With almost 40 combined years of service to Penrith Police, beloved civilian officers Claire Hogan and Barbara Wagstaff signed out together for the last time on Thursday.
The General Administrative Support Officers have for many years been the first smiling faces seen by local people who enter Penrith Police Station but retirement has called for the pair, who after making a pact many years ago, left their long careers in Penrith simultaneously.
Ms Wagstaff, 65, has held her role for 24 years and Ms Hogan, 70, for 14,
“You couldn’t describe our job here. It is so varied, no two days are the same and you get very close to the people here, it is a police family,” Ms Hogan told the Weekender.
“We’ve worked a lot of years between us, haven’t we. It’s time for us to go.”
It is with many regrets that the pair leave their police family, saying that for both of them it is the camaraderie at the local station they will miss the most.

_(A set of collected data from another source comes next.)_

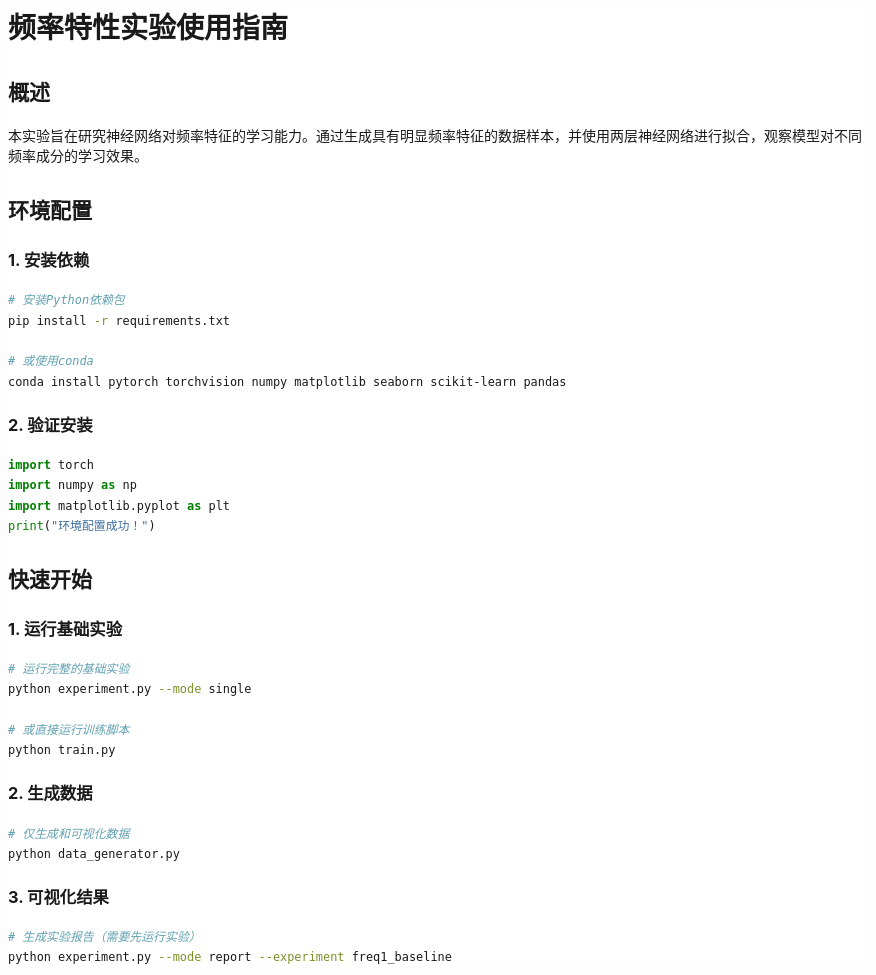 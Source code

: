 # 频率特性实验使用指南

## 概述

本实验旨在研究神经网络对频率特征的学习能力。通过生成具有明显频率特征的数据样本，并使用两层神经网络进行拟合，观察模型对不同频率成分的学习效果。

## 环境配置

### 1. 安装依赖

```bash
# 安装Python依赖包
pip install -r requirements.txt

# 或使用conda
conda install pytorch torchvision numpy matplotlib seaborn scikit-learn pandas
```

### 2. 验证安装

```python
import torch
import numpy as np
import matplotlib.pyplot as plt
print("环境配置成功！")
```

## 快速开始

### 1. 运行基础实验

```bash
# 运行完整的基础实验
python experiment.py --mode single

# 或直接运行训练脚本
python train.py
```

### 2. 生成数据

```bash
# 仅生成和可视化数据
python data_generator.py
```

### 3. 可视化结果

```bash
# 生成实验报告（需要先运行实验）
python experiment.py --mode report --experiment freq1_baseline
```
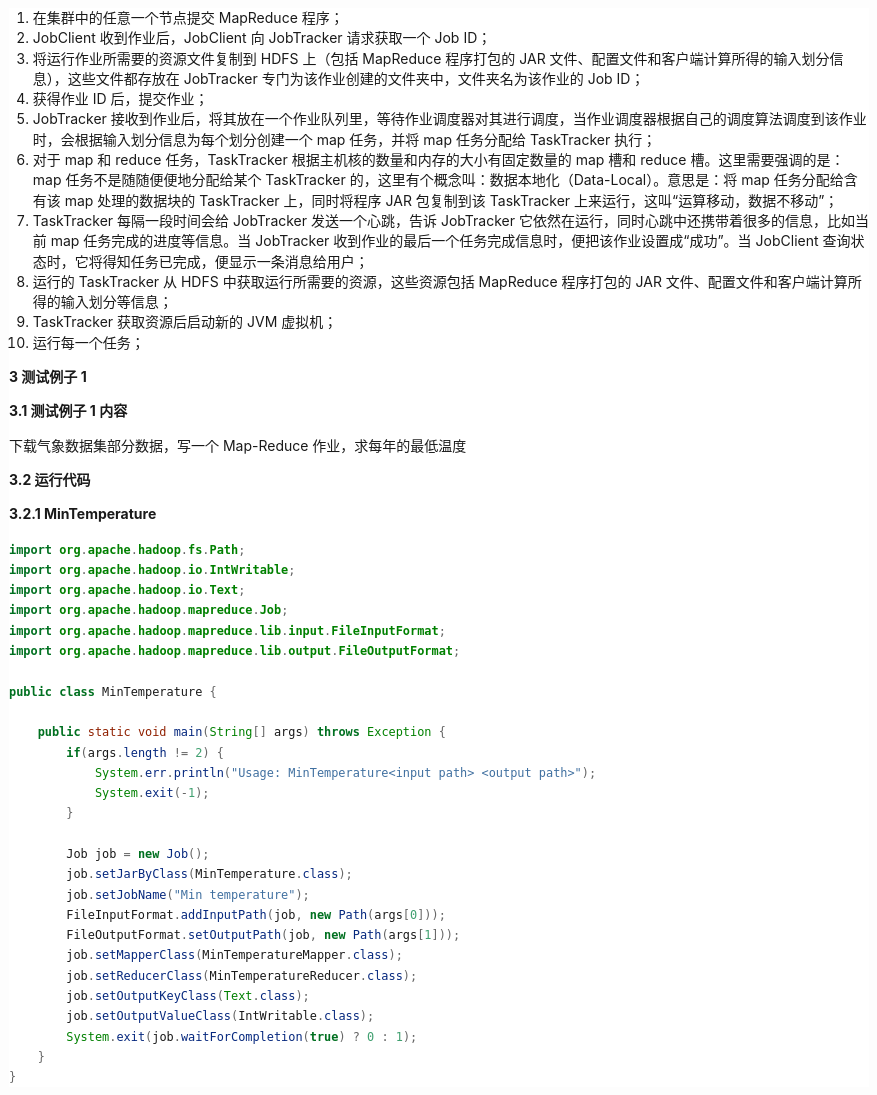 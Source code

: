 1.  在集群中的任意一个节点提交 MapReduce 程序；
2.  JobClient 收到作业后，JobClient 向 JobTracker 请求获取一个 Job ID；
3.  将运行作业所需要的资源文件复制到 HDFS 上（包括 MapReduce 程序打包的 JAR 文件、配置文件和客户端计算所得的输入划分信息），这些文件都存放在 JobTracker 专门为该作业创建的文件夹中，文件夹名为该作业的 Job ID；
4.  获得作业 ID 后，提交作业；
5.  JobTracker 接收到作业后，将其放在一个作业队列里，等待作业调度器对其进行调度，当作业调度器根据自己的调度算法调度到该作业时，会根据输入划分信息为每个划分创建一个 map 任务，并将 map 任务分配给 TaskTracker 执行；
6.  对于 map 和 reduce 任务，TaskTracker 根据主机核的数量和内存的大小有固定数量的 map 槽和 reduce 槽。这里需要强调的是：map 任务不是随随便便地分配给某个 TaskTracker 的，这里有个概念叫：数据本地化（Data-Local）。意思是：将 map 任务分配给含有该 map 处理的数据块的 TaskTracker 上，同时将程序 JAR 包复制到该 TaskTracker 上来运行，这叫“运算移动，数据不移动”；
7.  TaskTracker 每隔一段时间会给 JobTracker 发送一个心跳，告诉 JobTracker 它依然在运行，同时心跳中还携带着很多的信息，比如当前 map 任务完成的进度等信息。当 JobTracker 收到作业的最后一个任务完成信息时，便把该作业设置成“成功”。当 JobClient 查询状态时，它将得知任务已完成，便显示一条消息给用户；
8.  运行的 TaskTracker 从 HDFS 中获取运行所需要的资源，这些资源包括 MapReduce 程序打包的 JAR 文件、配置文件和客户端计算所得的输入划分等信息；
9.  TaskTracker 获取资源后启动新的 JVM 虚拟机；
10.  运行每一个任务；

**3 测试例子 1**

**3.1 测试例子 1 内容**

下载气象数据集部分数据，写一个 Map-Reduce 作业，求每年的最低温度

**3.2 运行代码**

**3.2.1 MinTemperature**

```java
import org.apache.hadoop.fs.Path;
import org.apache.hadoop.io.IntWritable;
import org.apache.hadoop.io.Text;
import org.apache.hadoop.mapreduce.Job;
import org.apache.hadoop.mapreduce.lib.input.FileInputFormat;
import org.apache.hadoop.mapreduce.lib.output.FileOutputFormat;

public class MinTemperature {

    public static void main(String[] args) throws Exception {
        if(args.length != 2) {
            System.err.println("Usage: MinTemperature<input path> <output path>");
            System.exit(-1);
        }

        Job job = new Job();
        job.setJarByClass(MinTemperature.class);
        job.setJobName("Min temperature");
        FileInputFormat.addInputPath(job, new Path(args[0]));
        FileOutputFormat.setOutputPath(job, new Path(args[1]));
        job.setMapperClass(MinTemperatureMapper.class);
        job.setReducerClass(MinTemperatureReducer.class);
        job.setOutputKeyClass(Text.class);
        job.setOutputValueClass(IntWritable.class);
        System.exit(job.waitForCompletion(true) ? 0 : 1);
    }
} 
```
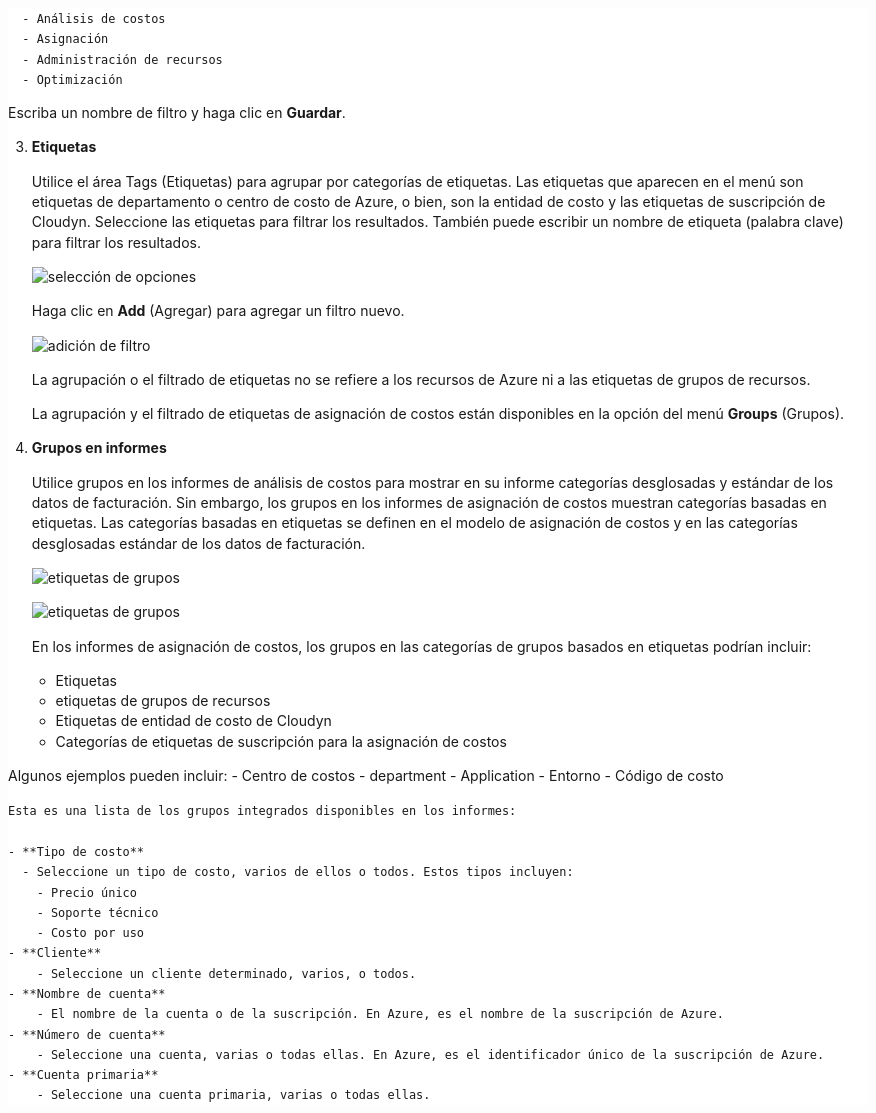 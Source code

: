       - Análisis de costos
      - Asignación
      - Administración de recursos
      - Optimización

  Escriba un nombre de filtro y haga clic en **Guardar**.

3. **Etiquetas**

    Utilice el área Tags (Etiquetas) para agrupar por categorías de etiquetas. Las etiquetas que aparecen en el menú son etiquetas de departamento o centro de costo de Azure, o bien, son la entidad de costo y las etiquetas de suscripción de Cloudyn. Seleccione las etiquetas para filtrar los resultados. También puede escribir un nombre de etiqueta (palabra clave) para filtrar los resultados.

    ![selección de opciones](./media/understanding-cost-reports/select-options.png)

    Haga clic en **Add** (Agregar) para agregar un filtro nuevo.

    ![adición de filtro](./media/understanding-cost-reports/add-filter.png)

    La agrupación o el filtrado de etiquetas no se refiere a los recursos de Azure ni a las etiquetas de grupos de recursos.

    La agrupación y el filtrado de etiquetas de asignación de costos están disponibles en la opción del menú **Groups** (Grupos).

4. **Grupos en informes**

    Utilice grupos en los informes de análisis de costos para mostrar en su informe categorías desglosadas y estándar de los datos de facturación.  Sin embargo, los grupos en los informes de asignación de costos muestran categorías basadas en etiquetas. Las categorías basadas en etiquetas se definen en el modelo de asignación de costos y en las categorías desglosadas estándar de los datos de facturación.

    ![etiquetas de grupos](./media/understanding-cost-reports/groups-tags01.png)

    ![etiquetas de grupos](./media/understanding-cost-reports/groups-tags02.png)

    En los informes de asignación de costos, los grupos en las categorías de grupos basados en etiquetas podrían incluir:
      - Etiquetas
      - etiquetas de grupos de recursos
      - Etiquetas de entidad de costo de Cloudyn
      - Categorías de etiquetas de suscripción para la asignación de costos

  Algunos ejemplos pueden incluir:
     - Centro de costos
     - department
     - Application
     - Entorno
     - Código de costo

    Esta es una lista de los grupos integrados disponibles en los informes:

    - **Tipo de costo**
      - Seleccione un tipo de costo, varios de ellos o todos. Estos tipos incluyen:
        - Precio único
        - Soporte técnico
        - Costo por uso
    - **Cliente**
        - Seleccione un cliente determinado, varios, o todos.
    - **Nombre de cuenta**
        - El nombre de la cuenta o de la suscripción. En Azure, es el nombre de la suscripción de Azure.
    - **Número de cuenta**
        - Seleccione una cuenta, varias o todas ellas. En Azure, es el identificador único de la suscripción de Azure.
    - **Cuenta primaria**
        - Seleccione una cuenta primaria, varias o todas ellas. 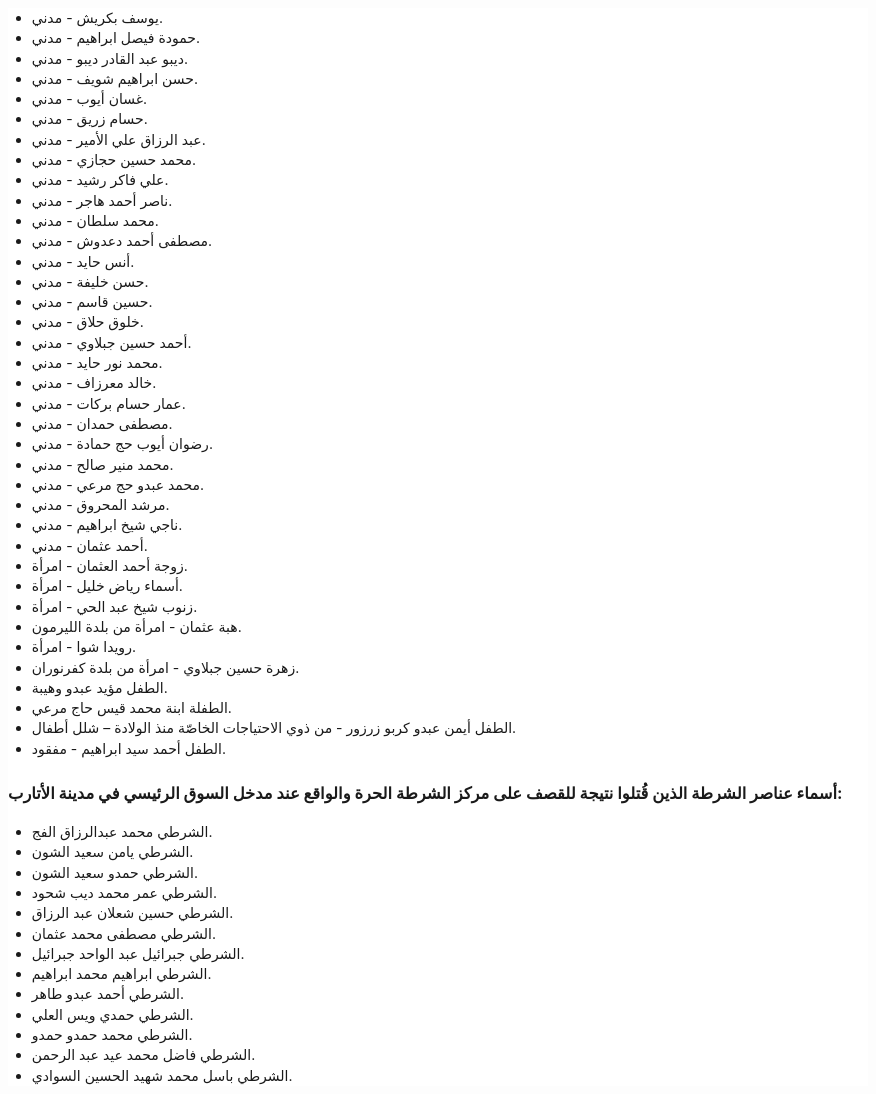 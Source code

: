 - يوسف بكريش - مدني.
- حمودة فيصل ابراهيم - مدني.
- ديبو عبد القادر ديبو - مدني.
- حسن ابراهيم شويف - مدني.
- غسان أيوب - مدني.
- حسام زريق - مدني.
- عبد الرزاق علي الأمير - مدني.
- محمد حسين حجازي - مدني.
- علي فاكر رشيد - مدني.
- ناصر أحمد هاجر - مدني.
- محمد سلطان - مدني.
- مصطفى أحمد دعدوش - مدني.
- أنس حايد - مدني.
- حسن خليفة - مدني.
- حسين قاسم - مدني.
- خلوق حلاق - مدني.
- أحمد حسين جبلاوي - مدني.
- محمد نور حايد - مدني.
- خالد معرزاف - مدني.
- عمار حسام بركات - مدني.
- مصطفى حمدان - مدني.
- رضوان أيوب حج حمادة - مدني.
- محمد منير صالح - مدني.
- محمد عبدو حج مرعي - مدني.
- مرشد المحروق - مدني.
- ناجي شيخ ابراهيم - مدني.
- أحمد عثمان  - مدني.
- زوجة أحمد العثمان - امرأة.
- أسماء رياض خليل - امرأة.
- زنوب شيخ عبد الحي - امرأة.
- هبة عثمان - امرأة  من بلدة الليرمون.
- رويدا شوا - امرأة.
- زهرة حسين جبلاوي - امرأة من بلدة كفرنوران.
- الطفل مؤيد عبدو وهيبة.
- الطفلة ابنة محمد قيس حاج مرعي.
- الطفل أيمن عبدو كربو زرزور - من ذوي الاحتياجات الخاصّة منذ الولادة – شلل أطفال.
- الطفل أحمد سيد ابراهيم - مفقود.

### أسماء عناصر الشرطة الذين قُتلوا نتيجة للقصف على مركز الشرطة الحرة والواقع عند مدخل السوق الرئيسي في مدينة الأتارب:

- الشرطي محمد عبدالرزاق الفج.
- الشرطي يامن سعيد الشون.
- الشرطي حمدو سعيد الشون.
- الشرطي عمر محمد ديب شحود.
- الشرطي حسين شعلان عبد الرزاق.
- الشرطي مصطفى محمد عثمان.
- الشرطي جبرائيل عبد الواحد جبرائيل.
- الشرطي ابراهيم محمد ابراهيم.
- الشرطي أحمد عبدو طاهر.
- الشرطي حمدي ويس العلي.
- الشرطي محمد حمدو حمدو.
- الشرطي فاضل محمد عيد عبد الرحمن.
- الشرطي باسل محمد شهيد الحسين السوادي.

“It is with sadness we leave, and also excitement of what is ahead. But I will miss it – working with the staff here and the friendships I have made,” Ms Hogan said.
“It has been a wonderful, wonderful experience. It has been a real honour to have been able to work here. Before I started here, I could never have appreciated what police put up with, the day to day things they have to do. I just have such admiration for them now,” Ms Wagstaff said.
In many ways, the women deserve and receive this level of admiration from their colleagues, the sworn officers, and local residents, who often send them letters of appreciation, because of the high-pressure nature of their roles.
Ms Hogan and Ms Wagstaff would often be the first people to speak to a victim, who may be traumatised, and often have to deal with some very strange requests.
“There are days where we laugh a lot and there are days where we are quite sad because of the things that are happening,” Ms Wagstaff said.
“You’ve got to have your wits about you all the time – we are getting phone calls where people on the other end are screaming and you have to try and calm them down. There is a lot in the job that people just wouldn’t realise but we will miss it all the same.”
The pair already have plans to continue their presence with Penrith Police by volunteering for a number of organisations including Penrith PCYC and Police Legacy.
Ms Wagstaff and Ms Hogan were formally ‘walked out’ of the station yesterday (Thursday) by Penrith’s police force, many of whom have worked alongside the women for years.